◆ What the task asks: Print exactly what the entries say, line by line, from the first line down to the one with "MariaDB icon -->", inclusive.

◆ Excerpts from a dataset:
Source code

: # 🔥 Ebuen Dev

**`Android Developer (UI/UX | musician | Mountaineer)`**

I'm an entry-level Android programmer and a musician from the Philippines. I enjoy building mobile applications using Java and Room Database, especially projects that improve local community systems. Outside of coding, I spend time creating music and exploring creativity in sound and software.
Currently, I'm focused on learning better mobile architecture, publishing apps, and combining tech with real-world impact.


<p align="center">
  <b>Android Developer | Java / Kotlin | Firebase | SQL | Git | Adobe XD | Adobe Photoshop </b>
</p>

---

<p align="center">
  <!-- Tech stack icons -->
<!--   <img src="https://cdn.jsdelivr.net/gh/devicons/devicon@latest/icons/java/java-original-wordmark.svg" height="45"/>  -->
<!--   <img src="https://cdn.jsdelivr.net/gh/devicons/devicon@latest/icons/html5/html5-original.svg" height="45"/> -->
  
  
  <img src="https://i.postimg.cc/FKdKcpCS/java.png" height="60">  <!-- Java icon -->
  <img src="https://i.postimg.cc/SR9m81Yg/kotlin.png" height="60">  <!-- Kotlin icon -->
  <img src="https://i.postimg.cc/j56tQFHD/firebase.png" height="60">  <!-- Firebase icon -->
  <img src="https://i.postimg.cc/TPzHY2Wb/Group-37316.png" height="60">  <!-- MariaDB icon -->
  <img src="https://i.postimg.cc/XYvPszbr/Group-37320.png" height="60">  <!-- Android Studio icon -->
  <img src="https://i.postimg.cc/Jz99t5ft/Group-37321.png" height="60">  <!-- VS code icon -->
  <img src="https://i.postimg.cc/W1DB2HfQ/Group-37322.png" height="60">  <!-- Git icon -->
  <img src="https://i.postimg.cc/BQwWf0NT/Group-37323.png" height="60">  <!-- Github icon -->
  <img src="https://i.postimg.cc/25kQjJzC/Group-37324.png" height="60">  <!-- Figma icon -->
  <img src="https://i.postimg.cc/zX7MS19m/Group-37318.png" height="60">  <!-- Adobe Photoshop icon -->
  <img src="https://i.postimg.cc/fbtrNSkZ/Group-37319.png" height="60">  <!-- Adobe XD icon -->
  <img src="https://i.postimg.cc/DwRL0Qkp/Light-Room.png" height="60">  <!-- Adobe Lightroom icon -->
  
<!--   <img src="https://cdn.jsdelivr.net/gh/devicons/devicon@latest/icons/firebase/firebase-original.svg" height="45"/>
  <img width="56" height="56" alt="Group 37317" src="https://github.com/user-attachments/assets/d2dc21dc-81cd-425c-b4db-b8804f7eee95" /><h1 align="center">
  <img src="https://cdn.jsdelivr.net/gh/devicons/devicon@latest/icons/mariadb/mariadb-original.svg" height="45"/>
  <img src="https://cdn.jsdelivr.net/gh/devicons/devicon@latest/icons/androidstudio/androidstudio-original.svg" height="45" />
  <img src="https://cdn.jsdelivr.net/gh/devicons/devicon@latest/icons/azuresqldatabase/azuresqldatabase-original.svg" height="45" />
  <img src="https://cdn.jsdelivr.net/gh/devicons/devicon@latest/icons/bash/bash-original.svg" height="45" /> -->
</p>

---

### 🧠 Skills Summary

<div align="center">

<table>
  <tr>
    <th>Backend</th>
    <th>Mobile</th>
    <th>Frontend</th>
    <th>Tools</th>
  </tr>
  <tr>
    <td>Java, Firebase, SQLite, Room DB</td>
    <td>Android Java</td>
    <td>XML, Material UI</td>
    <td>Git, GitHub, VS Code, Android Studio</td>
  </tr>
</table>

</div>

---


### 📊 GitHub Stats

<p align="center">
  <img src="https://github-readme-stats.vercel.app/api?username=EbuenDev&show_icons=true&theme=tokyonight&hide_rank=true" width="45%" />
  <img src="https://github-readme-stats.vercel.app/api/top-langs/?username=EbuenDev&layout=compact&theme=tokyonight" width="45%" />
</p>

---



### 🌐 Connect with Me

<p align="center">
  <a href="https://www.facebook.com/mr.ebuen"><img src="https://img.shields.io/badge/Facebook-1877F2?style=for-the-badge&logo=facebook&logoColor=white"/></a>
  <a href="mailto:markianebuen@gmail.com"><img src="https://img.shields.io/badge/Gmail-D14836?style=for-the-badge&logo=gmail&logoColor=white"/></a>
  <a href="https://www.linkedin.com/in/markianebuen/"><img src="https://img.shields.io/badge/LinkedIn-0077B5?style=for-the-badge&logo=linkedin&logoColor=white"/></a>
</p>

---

◆ Answer box:
Source code

: # 🔥 Ebuen Dev

**`Android Developer (UI/UX | musician | Mountaineer)`**

I'm an entry-level Android programmer and a musician from the Philippines. I enjoy building mobile applications using Java and Room Database, especially projects that improve local community systems. Outside of coding, I spend time creating music and exploring creativity in sound and software.
Currently, I'm focused on learning better mobile architecture, publishing apps, and combining tech with real-world impact.


<p align="center">
  <b>Android Developer | Java / Kotlin | Firebase | SQL | Git | Adobe XD | Adobe Photoshop </b>
</p>

---

<p align="center">
  <!-- Tech stack icons -->
<!--   <img src="https://cdn.jsdelivr.net/gh/devicons/devicon@latest/icons/java/java-original-wordmark.svg" height="45"/>  -->
<!--   <img src="https://cdn.jsdelivr.net/gh/devicons/devicon@latest/icons/html5/html5-original.svg" height="45"/> -->
  
  
  <img src="https://i.postimg.cc/FKdKcpCS/java.png" height="60">  <!-- Java icon -->
  <img src="https://i.postimg.cc/SR9m81Yg/kotlin.png" height="60">  <!-- Kotlin icon -->
  <img src="https://i.postimg.cc/j56tQFHD/firebase.png" height="60">  <!-- Firebase icon -->
  <img src="https://i.postimg.cc/TPzHY2Wb/Group-37316.png" height="60">  <!-- MariaDB icon -->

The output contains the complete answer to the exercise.